Court Opinion

ID: 526007
Source: CourtListenerOpinion
Date Created: 2011-08-23 10:00:59+00
Date Added: 2024-06-11T09:11:35.537805
License: Public Domain

878 F.2d 1446
Unpublished DispositionNOTICE: Federal Circuit Local Rule 47.8(b) states that opinions and orders which are designated as not citable as precedent shall not be employed or cited as precedent.  This does not preclude assertion of issues of claim preclusion, issue preclusion, judicial estoppel, law of the case or the like based on a decision of the Court rendered in a nonprecedential opinion or order.Lydia T. McVey, Petitioner,v.DEPARTMENT OF the ARMY, Respondent.
No. 89-3020.
United States Court of Appeals, Federal Circuit.
June 8, 1989.

Before BISSELL, Circuit Judge, NICHOLS, Senior Circuit Judge, and MAYER, Circuit Judge.
PER CURIAM.

DECISION

1
Petitioner, Lydia T. McVey, seeks review of a final decision of the Merit Systems Protection Board (MSPB), docket No.
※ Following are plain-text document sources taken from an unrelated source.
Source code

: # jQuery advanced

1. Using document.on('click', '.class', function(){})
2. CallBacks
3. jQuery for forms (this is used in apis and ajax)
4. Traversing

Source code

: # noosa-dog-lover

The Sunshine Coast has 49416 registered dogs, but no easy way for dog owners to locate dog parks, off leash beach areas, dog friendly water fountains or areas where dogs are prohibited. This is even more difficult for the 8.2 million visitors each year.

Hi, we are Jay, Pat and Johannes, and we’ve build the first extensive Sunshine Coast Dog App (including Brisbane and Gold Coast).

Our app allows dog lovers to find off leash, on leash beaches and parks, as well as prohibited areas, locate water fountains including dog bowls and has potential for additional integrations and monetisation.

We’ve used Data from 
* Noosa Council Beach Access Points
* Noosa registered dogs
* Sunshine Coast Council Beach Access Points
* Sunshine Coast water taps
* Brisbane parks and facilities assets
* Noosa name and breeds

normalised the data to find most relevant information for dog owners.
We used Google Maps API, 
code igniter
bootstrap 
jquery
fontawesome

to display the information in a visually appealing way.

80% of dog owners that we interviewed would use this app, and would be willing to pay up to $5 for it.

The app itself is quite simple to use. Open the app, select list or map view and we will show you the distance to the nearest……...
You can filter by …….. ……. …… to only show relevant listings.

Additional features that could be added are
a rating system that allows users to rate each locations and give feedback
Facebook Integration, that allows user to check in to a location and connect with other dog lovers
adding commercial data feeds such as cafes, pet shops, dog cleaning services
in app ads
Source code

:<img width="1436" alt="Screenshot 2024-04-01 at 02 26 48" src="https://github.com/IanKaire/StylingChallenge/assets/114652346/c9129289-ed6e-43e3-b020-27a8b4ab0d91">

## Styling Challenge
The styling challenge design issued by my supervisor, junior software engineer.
AT07528810251, dismissing as untimely her appeal of her removal from her position as Clerk Typist, GS-322-03, by the Department of the Army.  We affirm.

OPINION

2
Petitioner was an Army civilian employee.  Her appeal of her separation to the MSPB was only one day late.  She was given an opportunity to show why the lateness should be waived, but failed to establish "good cause" and the administrative law judge (ALJ) accordingly dismissed her appeal.  She met (through an American Federation of Government Employees (AFGE) representative) the time requirements in a contemporaneous grievance proceeding, but said she did not have AFGE representation before the MSPB while the 20 days for appeal were running, and her own emotional and physical state precluded effective representation of herself.  She had just recently had a baby.  She did have AFGE assistance with the waiver petition, and we are compelled to suppose the best possible case was made for her then.

3
The decision could easily have gone the other way, but we fail to perceive on our examination any fact finding not supported by substantial evidence, or any conclusion we could call arbitrary, capricious, or an abuse of discretion.  On the basis of the ALJ's opinion, and on the legal limits to the scope of our review, we affirm.